Stored data

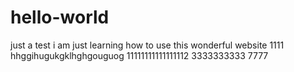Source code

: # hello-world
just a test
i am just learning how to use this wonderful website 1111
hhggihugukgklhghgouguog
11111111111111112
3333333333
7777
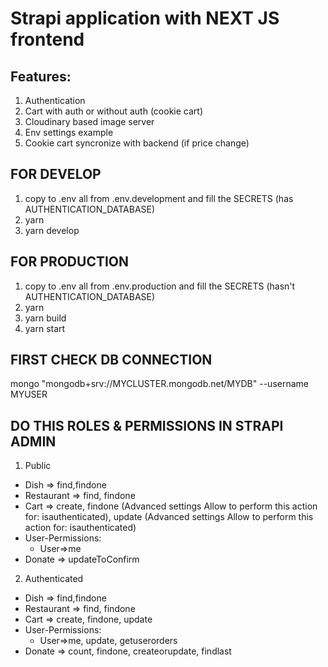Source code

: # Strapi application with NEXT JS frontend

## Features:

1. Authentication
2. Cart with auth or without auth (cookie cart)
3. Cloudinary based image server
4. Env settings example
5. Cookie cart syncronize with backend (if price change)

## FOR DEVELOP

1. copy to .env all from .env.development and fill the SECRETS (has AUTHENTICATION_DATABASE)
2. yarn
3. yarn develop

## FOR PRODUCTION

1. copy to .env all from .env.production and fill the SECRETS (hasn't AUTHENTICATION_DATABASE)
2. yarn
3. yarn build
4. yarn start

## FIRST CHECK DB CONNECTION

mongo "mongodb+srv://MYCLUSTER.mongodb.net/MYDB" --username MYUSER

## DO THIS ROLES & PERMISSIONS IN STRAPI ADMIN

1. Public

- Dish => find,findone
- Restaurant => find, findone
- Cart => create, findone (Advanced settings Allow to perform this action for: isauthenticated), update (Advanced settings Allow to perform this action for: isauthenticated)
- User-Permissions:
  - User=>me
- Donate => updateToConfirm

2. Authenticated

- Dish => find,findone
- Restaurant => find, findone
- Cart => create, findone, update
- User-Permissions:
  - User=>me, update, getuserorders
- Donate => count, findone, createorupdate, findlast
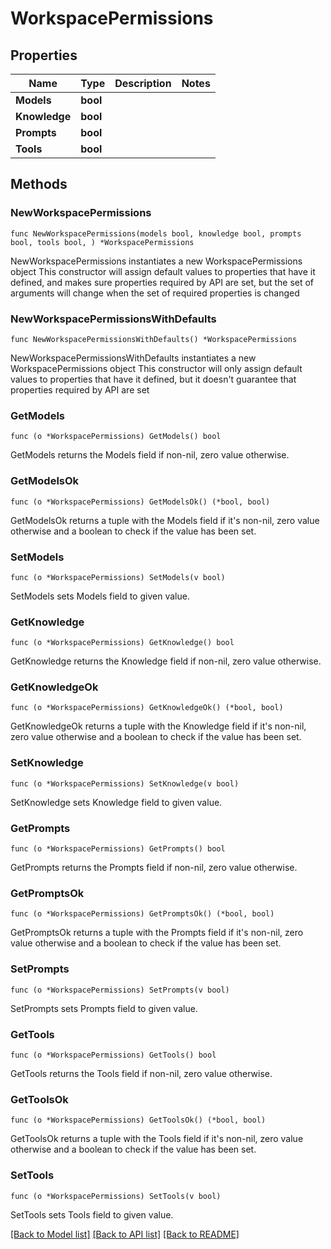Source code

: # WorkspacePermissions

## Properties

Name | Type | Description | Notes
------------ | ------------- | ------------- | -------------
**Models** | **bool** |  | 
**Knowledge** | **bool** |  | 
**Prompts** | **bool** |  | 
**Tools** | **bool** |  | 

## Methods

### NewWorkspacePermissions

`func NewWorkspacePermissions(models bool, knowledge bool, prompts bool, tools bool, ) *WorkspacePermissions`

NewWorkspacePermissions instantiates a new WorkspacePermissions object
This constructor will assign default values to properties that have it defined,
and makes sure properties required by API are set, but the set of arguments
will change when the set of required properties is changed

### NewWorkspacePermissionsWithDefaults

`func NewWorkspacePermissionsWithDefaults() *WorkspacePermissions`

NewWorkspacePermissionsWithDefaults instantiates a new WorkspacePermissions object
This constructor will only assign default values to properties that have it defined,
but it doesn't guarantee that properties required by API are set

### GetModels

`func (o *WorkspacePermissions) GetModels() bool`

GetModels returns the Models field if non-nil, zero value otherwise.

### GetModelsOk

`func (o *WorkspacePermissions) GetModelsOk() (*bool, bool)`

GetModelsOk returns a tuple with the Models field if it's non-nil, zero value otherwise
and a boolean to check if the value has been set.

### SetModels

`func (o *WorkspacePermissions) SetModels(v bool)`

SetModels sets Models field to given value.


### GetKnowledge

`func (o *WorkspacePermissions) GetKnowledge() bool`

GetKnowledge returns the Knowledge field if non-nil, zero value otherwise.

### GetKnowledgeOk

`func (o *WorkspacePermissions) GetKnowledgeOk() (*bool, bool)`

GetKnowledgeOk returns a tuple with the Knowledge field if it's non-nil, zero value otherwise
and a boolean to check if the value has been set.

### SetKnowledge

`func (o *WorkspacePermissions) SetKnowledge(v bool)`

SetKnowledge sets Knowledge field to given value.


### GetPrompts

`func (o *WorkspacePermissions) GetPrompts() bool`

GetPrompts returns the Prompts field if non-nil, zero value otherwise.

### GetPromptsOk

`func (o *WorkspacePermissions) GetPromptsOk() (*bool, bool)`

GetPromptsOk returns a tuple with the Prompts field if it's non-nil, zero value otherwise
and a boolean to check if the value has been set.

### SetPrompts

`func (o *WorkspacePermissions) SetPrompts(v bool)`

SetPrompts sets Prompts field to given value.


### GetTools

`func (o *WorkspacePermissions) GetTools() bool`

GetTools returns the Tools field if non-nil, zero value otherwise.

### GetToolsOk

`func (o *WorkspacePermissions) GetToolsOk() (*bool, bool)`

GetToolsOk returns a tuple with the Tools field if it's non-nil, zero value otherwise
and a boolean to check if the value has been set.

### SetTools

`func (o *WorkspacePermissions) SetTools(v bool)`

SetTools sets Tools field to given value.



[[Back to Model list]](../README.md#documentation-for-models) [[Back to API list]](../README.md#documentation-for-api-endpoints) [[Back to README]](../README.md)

TASK INSTRUCTIONS: Show the lines above that include "NewWorkspacePermissionsWithDefaults".

TASK SOLUTION:
### NewWorkspacePermissionsWithDefaults
`func NewWorkspacePermissionsWithDefaults() *WorkspacePermissions`
NewWorkspacePermissionsWithDefaults instantiates a new WorkspacePermissions object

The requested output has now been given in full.